--- About this exercise ---
Scan the entries below for the word "https". Copy out every line in which it occurs.

[Saved entries]
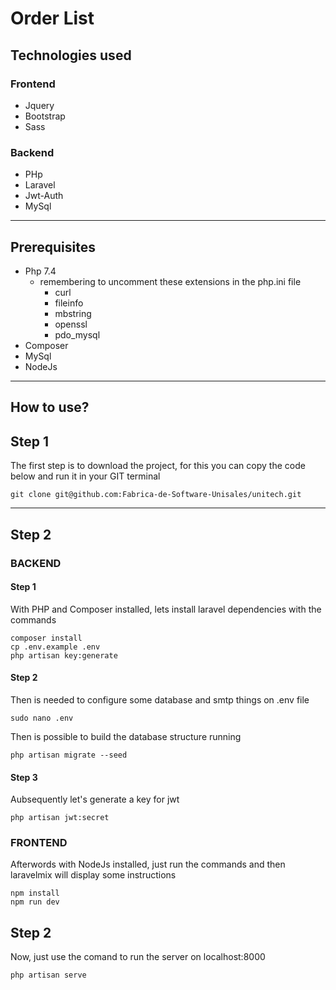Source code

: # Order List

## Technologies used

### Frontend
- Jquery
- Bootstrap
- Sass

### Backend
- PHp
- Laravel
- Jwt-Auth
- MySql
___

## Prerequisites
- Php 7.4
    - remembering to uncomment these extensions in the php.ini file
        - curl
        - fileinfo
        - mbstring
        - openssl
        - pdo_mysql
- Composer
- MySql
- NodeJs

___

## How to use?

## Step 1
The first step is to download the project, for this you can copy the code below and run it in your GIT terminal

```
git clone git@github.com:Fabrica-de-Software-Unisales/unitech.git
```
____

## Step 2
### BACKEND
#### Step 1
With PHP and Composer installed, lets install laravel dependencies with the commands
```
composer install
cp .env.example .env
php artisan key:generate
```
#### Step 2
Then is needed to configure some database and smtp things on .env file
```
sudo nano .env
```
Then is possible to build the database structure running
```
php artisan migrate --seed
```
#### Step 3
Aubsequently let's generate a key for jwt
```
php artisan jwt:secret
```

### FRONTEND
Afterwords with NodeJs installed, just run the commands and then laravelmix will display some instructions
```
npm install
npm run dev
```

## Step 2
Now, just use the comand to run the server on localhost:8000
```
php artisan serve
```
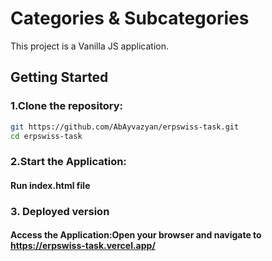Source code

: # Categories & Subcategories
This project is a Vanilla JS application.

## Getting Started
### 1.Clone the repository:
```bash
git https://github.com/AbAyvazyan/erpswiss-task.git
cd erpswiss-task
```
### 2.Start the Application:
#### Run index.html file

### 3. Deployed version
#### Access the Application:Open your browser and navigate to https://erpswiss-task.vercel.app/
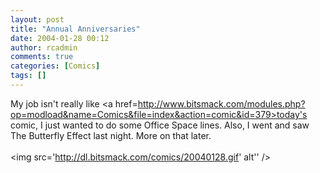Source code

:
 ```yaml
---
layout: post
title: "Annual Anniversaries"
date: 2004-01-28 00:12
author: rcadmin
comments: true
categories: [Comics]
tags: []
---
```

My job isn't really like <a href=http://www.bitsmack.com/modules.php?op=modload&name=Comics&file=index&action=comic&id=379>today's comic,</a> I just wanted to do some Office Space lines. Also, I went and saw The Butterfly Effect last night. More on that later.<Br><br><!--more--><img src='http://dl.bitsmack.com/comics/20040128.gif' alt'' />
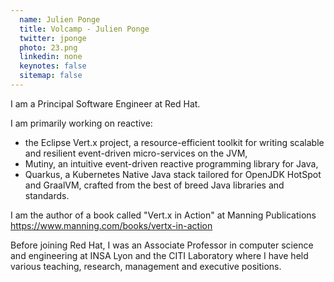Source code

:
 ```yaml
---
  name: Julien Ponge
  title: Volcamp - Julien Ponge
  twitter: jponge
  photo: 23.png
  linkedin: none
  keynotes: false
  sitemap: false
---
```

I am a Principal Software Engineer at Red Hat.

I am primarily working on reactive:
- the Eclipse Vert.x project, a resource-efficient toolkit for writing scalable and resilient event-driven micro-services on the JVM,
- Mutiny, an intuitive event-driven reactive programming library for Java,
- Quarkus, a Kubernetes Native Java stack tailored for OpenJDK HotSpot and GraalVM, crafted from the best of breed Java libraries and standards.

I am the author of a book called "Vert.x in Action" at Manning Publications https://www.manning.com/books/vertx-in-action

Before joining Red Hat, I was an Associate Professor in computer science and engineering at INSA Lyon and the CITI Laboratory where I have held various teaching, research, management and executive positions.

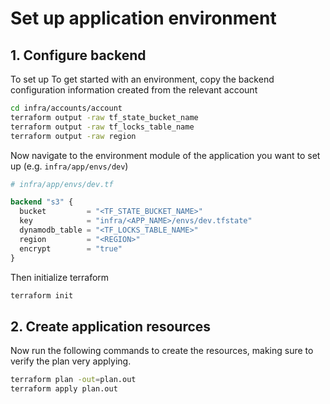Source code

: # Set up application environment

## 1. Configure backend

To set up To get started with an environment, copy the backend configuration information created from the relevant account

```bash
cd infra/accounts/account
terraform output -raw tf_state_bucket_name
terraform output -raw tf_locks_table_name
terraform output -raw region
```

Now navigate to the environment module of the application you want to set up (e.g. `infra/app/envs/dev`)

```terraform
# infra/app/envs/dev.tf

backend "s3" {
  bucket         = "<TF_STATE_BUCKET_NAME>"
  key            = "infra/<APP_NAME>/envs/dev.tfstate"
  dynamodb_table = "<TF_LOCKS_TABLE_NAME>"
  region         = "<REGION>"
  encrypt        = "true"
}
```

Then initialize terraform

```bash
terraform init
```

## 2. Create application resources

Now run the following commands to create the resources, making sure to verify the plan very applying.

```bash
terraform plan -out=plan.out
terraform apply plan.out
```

--- Task response ---
git https://github.com/AbAyvazyan/erpswiss-task.git
#### Access the Application:Open your browser and navigate to https://erpswiss-task.vercel.app/
I am the author of a book called "Vert.x in Action" at Manning Publications https://www.manning.com/books/vertx-in-action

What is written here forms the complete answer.